Plongeons immédiatement dans le programme d’histoire du Baccalauréat avec une piqure de rappel. L’origine du projet européen moderne est d’abord politique même s’il s’agissait au départ d’une coopération économique entre la France, l’Allemagne, le Benelux et l’Italie. La signature du traité instituant la Communauté Européenne du charbon et de l’acier (CECA) en 1951 à Paris favorisa les échanges de matière première entre ses six pays. Cette coopération contribua grandement au renouveau économique de l’Union après la seconde guerre mondiale. L’élargissement de cette alliance permettra par la suite de contenir le bloc soviétique aux frontières du rideau de fer. Les économies devaient alors converger pour ne faire plus qu’une et l’Europe aurait dû devenir le terrain de jeu d’un libre échange à l’européenne.
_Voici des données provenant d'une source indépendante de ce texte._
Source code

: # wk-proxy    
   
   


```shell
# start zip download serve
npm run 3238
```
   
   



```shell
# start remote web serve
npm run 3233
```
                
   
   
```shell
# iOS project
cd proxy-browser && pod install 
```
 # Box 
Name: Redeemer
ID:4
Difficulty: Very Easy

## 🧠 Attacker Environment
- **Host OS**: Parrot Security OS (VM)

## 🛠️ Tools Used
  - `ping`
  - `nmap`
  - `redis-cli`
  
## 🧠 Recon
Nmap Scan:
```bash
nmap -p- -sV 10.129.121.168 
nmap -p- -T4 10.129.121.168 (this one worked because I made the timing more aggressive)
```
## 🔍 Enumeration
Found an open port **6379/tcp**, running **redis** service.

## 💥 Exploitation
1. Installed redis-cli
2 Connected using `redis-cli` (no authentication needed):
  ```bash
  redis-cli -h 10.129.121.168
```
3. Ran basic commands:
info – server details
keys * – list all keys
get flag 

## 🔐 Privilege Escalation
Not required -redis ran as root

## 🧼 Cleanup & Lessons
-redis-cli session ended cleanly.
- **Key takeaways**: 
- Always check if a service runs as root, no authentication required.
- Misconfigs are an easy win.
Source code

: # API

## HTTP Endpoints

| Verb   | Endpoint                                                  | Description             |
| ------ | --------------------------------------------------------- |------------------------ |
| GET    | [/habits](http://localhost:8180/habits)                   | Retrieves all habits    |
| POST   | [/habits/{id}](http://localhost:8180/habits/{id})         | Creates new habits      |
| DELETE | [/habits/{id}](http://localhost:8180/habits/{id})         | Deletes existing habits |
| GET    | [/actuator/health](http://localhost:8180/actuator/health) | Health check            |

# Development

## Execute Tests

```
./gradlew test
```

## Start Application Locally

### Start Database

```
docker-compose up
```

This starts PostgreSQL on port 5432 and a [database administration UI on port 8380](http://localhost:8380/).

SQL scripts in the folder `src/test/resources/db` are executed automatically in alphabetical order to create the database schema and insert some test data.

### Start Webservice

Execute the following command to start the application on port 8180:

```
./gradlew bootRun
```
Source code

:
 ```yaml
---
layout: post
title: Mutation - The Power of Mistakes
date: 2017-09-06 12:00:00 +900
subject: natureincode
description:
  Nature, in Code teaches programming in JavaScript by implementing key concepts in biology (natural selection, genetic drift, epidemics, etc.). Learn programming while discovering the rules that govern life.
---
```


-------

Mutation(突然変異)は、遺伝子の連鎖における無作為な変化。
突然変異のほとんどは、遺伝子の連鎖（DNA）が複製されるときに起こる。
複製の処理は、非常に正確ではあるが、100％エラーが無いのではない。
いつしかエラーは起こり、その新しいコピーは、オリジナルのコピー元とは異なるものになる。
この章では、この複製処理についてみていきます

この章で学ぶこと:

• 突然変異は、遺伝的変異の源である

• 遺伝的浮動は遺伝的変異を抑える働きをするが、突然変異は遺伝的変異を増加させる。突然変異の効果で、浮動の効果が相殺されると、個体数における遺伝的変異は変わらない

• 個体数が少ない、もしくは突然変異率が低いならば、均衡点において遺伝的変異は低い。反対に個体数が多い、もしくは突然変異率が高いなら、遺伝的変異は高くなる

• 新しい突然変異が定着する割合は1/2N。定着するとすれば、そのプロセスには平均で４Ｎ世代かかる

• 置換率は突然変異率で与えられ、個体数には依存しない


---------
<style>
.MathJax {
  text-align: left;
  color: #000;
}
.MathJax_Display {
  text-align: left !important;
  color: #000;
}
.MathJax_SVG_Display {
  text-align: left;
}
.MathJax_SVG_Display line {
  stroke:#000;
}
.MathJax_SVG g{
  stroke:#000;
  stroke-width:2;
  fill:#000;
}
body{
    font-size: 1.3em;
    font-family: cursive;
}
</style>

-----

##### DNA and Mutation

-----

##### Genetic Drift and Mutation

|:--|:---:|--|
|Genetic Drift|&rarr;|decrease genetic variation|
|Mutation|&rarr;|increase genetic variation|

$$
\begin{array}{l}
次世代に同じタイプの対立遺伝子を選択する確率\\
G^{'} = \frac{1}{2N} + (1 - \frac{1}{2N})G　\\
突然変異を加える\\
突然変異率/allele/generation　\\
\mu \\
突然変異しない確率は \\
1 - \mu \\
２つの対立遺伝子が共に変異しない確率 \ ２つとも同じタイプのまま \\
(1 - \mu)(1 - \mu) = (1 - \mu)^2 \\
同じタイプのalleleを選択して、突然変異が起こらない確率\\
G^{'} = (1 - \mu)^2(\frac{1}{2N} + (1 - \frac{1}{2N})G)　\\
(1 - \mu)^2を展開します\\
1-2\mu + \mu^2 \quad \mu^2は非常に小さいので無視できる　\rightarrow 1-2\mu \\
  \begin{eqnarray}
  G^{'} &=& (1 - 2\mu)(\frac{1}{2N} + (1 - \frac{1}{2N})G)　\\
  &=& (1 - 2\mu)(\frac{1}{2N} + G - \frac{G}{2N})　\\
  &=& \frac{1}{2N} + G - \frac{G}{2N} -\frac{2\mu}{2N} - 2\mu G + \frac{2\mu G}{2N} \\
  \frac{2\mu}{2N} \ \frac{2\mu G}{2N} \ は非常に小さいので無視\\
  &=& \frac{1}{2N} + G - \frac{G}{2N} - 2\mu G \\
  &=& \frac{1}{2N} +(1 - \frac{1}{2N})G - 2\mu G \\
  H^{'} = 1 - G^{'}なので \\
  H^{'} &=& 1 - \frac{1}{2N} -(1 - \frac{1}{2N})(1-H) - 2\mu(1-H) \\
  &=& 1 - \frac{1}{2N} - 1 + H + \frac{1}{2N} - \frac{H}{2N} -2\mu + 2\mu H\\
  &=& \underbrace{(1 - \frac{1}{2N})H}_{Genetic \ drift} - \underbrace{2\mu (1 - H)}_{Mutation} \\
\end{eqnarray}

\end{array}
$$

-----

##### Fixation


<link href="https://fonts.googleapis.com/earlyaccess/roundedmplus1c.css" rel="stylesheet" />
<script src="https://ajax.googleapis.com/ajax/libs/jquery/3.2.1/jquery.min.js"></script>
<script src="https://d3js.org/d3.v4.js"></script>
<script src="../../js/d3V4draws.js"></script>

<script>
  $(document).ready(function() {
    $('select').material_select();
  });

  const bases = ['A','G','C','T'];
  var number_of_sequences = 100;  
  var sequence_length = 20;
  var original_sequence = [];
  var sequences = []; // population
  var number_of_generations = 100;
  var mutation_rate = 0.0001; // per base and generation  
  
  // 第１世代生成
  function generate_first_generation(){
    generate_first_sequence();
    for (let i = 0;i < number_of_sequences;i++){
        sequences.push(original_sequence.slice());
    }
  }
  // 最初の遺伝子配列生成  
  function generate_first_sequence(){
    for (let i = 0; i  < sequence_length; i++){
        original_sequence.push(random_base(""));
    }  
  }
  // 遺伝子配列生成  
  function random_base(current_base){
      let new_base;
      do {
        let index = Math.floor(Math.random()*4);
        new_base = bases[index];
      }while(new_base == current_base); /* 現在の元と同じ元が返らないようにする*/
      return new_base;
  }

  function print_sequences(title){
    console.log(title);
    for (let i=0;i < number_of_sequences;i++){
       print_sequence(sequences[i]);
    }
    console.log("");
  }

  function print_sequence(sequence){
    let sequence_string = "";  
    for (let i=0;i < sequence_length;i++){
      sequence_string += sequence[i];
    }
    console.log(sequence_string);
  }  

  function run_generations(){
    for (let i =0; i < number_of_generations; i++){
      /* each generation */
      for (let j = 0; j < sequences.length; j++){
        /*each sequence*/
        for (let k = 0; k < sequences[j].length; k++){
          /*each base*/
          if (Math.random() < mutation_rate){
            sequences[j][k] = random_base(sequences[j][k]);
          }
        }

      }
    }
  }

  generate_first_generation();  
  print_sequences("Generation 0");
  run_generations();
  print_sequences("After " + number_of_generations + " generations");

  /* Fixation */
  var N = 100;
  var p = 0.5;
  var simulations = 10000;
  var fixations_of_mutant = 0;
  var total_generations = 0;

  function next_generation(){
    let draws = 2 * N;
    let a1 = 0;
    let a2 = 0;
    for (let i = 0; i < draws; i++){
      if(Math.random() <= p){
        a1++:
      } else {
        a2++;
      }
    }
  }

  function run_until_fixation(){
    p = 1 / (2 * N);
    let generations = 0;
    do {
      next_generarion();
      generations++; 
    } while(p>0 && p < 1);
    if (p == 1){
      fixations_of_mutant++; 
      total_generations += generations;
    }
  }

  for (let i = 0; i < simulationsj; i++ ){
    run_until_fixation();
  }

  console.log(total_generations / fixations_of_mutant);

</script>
L’idée du projet était que la rationalité économique aurait raison des différences culturelles et de l’histoire de chaque population. Le doux rêve des Etats-Unis d’Europe. Ha !
Ne crachons pas dans le borsh et reconnaissons que la coopération économique de l’époque aura protégé l’Europe contre la troisième guerre mondiale. Mais ce schéma n’est plus valable aujourd’hui, et nous avons atteint les limites de cette collaboration. Le vieux continent est un espace relativement modeste dans lequel il suffit de se déplacer de quelques centaines de kilomètres pour rencontrer des gens que l’on a jamais vu, manger des choses que l’on a jamais mangé et voir des choses que l’on a jamais vues. Les discours très institutionnels n’évoquent que trop rarement ces différences fondamentales. « Les européens apparaissent naturellement soudés face au reste du monde, alors qu’un suédois aura sans doute plus de points communs avec un canadien ou un néo-zélandais qu’avec un ukrainien ou un grec ».
La crise nous a révélé des européens que nous ne connaissions pas. Ceux qui ne payent pas leurs impôts, ceux qui ont le sang chaud et s’indignent sans hésiter, ceux qui se renferment sur eux-mêmes comme des huîtres ou encore ceux qui ont des bas de laine à en faire pâlir les cigales. Voilà donc à quoi ressemble notre continent. Tous types d’alliances y sont possibles même si chaque pays ne ressemble à aucun autre. Rien ne s’y passera tant que ces différences fondamentales ne seront pas appréhendées et soyez garantis que la parade de la rationalité économique ne fonctionnera pas deux fois.